The Council is the corporate parent for all of these children, and there are new corporate parenting responsibilities for other community planning partners. The Children & Young People’s Act, which defines corporate parenting, was passed on 19th February 2014, and the new Corporate Parents and their associated duties will take legislative effect from April 2015.
Director of Care and Learning, Bill Alexander, said: "Corporate parenting is not only a responsibility, but a real opportunity to improve the futures of Looked After children and young people, recognising that all parts of the system have a contribution to make. One challenge of being a good corporate parent is to support young people through the many changes in their lives, giving each individual child or young person a sense of stability and striving to give them the same opportunities as any parent would want for their child.”
Children’s Champion, Councillor Linda Munro said: "Young people tell us their priorities are to be consulted and involved in their personal planning, as well all areas that impact on their future. We need to listen to their stories and their hopes and fears and shape our services to meet all their needs. We also need to make sure that, wherever possible and appropriate, looked after children can maintain relationships with their friends and family."

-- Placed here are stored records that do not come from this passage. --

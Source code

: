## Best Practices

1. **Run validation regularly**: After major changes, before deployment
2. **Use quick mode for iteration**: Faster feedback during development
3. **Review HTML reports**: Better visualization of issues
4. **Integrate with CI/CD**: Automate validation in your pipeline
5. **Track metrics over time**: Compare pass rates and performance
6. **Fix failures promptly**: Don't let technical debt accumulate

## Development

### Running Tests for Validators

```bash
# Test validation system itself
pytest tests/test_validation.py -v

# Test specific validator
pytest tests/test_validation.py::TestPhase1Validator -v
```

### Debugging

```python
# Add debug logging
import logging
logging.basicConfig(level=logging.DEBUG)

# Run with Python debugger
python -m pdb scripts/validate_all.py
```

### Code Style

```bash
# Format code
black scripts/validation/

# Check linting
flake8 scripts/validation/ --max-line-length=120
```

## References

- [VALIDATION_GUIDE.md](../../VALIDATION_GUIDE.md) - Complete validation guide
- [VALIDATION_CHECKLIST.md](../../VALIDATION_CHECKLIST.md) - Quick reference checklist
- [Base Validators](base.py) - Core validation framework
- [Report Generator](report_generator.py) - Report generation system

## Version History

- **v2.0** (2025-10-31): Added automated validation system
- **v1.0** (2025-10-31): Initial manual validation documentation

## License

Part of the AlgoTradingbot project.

One 17-year-old from Inverness is challenging negative perceptions of young people in care - encouraging others not to judge.

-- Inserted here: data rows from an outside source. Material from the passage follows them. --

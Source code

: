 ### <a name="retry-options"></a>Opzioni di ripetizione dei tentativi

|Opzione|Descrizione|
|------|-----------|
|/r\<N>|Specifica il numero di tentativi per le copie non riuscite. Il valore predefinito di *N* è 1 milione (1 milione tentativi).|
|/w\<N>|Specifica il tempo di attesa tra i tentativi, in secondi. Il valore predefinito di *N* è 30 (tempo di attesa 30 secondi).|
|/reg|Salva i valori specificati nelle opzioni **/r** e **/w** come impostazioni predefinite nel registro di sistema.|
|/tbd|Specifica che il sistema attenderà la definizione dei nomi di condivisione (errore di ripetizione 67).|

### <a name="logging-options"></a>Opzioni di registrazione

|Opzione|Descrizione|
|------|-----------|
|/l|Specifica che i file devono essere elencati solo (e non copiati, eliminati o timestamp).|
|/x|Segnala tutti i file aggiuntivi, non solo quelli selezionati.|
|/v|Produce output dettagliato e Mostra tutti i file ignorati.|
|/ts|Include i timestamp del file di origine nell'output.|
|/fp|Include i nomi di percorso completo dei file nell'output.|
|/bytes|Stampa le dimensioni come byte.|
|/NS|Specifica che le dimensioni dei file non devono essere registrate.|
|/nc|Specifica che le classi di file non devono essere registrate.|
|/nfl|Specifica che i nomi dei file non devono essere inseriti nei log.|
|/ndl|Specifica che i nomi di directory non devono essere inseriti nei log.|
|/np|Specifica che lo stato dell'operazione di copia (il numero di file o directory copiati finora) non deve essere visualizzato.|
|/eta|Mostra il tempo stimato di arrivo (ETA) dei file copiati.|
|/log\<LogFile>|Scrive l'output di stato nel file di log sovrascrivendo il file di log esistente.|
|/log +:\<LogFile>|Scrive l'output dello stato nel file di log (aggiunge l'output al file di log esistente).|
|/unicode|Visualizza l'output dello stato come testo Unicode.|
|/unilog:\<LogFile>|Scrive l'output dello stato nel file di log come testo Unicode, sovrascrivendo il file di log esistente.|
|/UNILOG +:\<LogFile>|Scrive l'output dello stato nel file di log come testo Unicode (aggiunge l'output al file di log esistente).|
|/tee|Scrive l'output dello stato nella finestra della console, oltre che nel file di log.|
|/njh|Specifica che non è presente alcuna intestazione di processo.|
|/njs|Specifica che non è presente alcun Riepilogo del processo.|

Caitlin Gibson wants to tackle the misconception that young people in the care system are destined to fail in life, after she first went into care aged ten. "I went into care when I was ten. I was confused and angry and felt as though people were judging me to be inadequate.
"At the time I didn't understand what was happening to me and I felt quite lonely being on my own in such an unfamiliar place. I was angry and acted up so people just presumed I was a bad person. They had no idea that I could turn my life around. Most thought I wouldn't amount to anything.
"My campaign is all about urging people to hold their judgement on somebody before knowing anything about them. It also encourages people to steer clear of stereotypes by understanding that each individual has a story to tell.
"I have always used music as an outlet to vent my emotions because it makes me feel better about myself. I wanted the song to help people see beyond our past and understand we have feelings like anybody else."
She went on to say: "Being in care can be a tough experience for many young people which can cause them to feel isolated and angry. Maybe if I’d have seen a video like this growing up it would have helped me realise I wasn’t alone. All we want is a chance. So, I’ve decided I want to challenge the negative perceptions some people have of others like me.
"Just because you’ve grown up in care, it doesn’t make you a bad person – or someone with limited prospects. Raising awareness of this is what my campaign is all about.
"I want to encourage people to think twice before judging those in care, especially if you don’t know anything about them.
"My video is to challenge negative misconceptions about those in care. It’s my view that young people in care often face unfair, negative stereotypes."
Caitlin has written a song and made a video as part of her campaign, which was viewed by Councillors at the meeting. Linda Munro said: “Caitlin Gibson is a real star, speaking out for other young people, and demonstrating the talents and achievement of our looked after children.”